**What is needed**
Whenever a line in the records below contains "longtemps", pick it out.

**Exercise data**
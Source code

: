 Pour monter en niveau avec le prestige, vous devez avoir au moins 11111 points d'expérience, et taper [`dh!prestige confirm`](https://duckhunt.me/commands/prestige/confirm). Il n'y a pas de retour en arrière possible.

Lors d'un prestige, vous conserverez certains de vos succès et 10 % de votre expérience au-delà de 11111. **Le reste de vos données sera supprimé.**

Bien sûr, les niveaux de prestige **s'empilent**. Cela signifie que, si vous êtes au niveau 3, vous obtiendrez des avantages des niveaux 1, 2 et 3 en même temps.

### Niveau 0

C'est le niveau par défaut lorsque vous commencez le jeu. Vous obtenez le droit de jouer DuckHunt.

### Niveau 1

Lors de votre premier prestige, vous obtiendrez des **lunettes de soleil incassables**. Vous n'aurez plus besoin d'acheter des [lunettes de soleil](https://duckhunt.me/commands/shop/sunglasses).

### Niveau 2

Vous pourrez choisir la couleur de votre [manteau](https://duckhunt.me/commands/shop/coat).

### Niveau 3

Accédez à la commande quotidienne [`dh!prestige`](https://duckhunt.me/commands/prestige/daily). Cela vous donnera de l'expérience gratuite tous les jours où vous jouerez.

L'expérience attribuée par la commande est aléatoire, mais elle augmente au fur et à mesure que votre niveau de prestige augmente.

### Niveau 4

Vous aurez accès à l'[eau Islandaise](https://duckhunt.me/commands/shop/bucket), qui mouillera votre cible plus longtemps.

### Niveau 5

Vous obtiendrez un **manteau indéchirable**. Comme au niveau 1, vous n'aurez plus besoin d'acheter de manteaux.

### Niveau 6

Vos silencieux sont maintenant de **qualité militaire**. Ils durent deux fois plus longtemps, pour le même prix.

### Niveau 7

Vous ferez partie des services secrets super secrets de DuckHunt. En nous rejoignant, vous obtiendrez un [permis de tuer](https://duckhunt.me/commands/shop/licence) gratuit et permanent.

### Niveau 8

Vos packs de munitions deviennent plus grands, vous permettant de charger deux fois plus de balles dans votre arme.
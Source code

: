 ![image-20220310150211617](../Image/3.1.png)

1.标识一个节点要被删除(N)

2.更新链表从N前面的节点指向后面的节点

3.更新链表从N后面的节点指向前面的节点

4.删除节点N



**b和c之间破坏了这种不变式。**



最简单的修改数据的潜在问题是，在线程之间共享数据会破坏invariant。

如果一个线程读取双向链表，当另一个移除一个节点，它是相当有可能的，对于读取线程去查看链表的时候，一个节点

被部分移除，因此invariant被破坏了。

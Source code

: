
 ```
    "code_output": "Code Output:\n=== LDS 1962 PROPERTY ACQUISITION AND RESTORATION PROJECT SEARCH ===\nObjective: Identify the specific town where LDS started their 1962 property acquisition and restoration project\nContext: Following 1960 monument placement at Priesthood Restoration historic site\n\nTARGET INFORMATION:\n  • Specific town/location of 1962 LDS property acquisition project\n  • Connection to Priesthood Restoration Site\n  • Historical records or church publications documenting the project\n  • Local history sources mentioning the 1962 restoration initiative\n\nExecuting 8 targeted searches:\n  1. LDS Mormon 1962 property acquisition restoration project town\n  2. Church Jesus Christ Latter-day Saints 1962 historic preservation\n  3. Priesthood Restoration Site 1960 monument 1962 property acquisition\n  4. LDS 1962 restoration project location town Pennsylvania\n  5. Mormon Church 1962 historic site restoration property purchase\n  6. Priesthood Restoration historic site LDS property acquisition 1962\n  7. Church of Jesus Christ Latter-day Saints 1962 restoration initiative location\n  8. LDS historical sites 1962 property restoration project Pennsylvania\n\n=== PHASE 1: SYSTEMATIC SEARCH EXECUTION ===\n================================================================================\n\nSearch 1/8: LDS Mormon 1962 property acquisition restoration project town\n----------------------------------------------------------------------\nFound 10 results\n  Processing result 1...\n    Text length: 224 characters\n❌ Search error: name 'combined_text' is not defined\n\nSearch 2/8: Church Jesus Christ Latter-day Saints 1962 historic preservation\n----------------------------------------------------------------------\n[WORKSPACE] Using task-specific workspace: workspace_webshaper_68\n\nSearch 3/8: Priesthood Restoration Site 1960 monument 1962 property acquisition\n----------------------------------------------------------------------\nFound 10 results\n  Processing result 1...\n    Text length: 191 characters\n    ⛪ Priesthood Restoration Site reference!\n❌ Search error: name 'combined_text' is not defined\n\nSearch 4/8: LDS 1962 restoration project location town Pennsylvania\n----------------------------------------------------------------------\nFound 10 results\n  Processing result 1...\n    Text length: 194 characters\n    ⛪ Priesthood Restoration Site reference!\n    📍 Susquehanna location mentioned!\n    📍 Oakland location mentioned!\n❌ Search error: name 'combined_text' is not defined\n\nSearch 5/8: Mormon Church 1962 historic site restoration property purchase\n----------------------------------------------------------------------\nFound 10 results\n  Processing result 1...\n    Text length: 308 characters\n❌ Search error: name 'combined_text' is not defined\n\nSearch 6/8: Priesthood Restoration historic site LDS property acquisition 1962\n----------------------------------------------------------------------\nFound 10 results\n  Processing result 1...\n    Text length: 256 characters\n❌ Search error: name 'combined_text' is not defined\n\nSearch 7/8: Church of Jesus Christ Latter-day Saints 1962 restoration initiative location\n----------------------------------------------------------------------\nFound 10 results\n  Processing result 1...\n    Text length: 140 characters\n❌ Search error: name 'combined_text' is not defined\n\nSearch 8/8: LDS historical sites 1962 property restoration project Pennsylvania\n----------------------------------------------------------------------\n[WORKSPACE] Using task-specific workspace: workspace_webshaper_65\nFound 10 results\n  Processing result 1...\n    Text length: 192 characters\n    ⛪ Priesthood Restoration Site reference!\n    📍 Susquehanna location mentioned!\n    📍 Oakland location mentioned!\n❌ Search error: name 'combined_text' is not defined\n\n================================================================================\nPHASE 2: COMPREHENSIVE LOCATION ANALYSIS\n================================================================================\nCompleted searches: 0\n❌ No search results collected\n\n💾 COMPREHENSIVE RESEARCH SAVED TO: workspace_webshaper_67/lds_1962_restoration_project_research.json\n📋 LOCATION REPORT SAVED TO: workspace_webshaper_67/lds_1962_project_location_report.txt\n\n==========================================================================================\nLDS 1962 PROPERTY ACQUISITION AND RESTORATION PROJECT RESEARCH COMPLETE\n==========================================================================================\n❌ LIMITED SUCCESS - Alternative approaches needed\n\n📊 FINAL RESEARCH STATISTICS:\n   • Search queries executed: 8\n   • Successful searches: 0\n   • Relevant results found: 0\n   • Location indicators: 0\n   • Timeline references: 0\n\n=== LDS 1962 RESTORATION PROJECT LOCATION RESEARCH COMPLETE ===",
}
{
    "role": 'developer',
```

**Answer space**
Vous aurez accès à l'[eau Islandaise](https://duckhunt.me/commands/shop/bucket), qui mouillera votre cible plus longtemps.
Vos silencieux sont maintenant de **qualité militaire**. Ils durent deux fois plus longtemps, pour le même prix.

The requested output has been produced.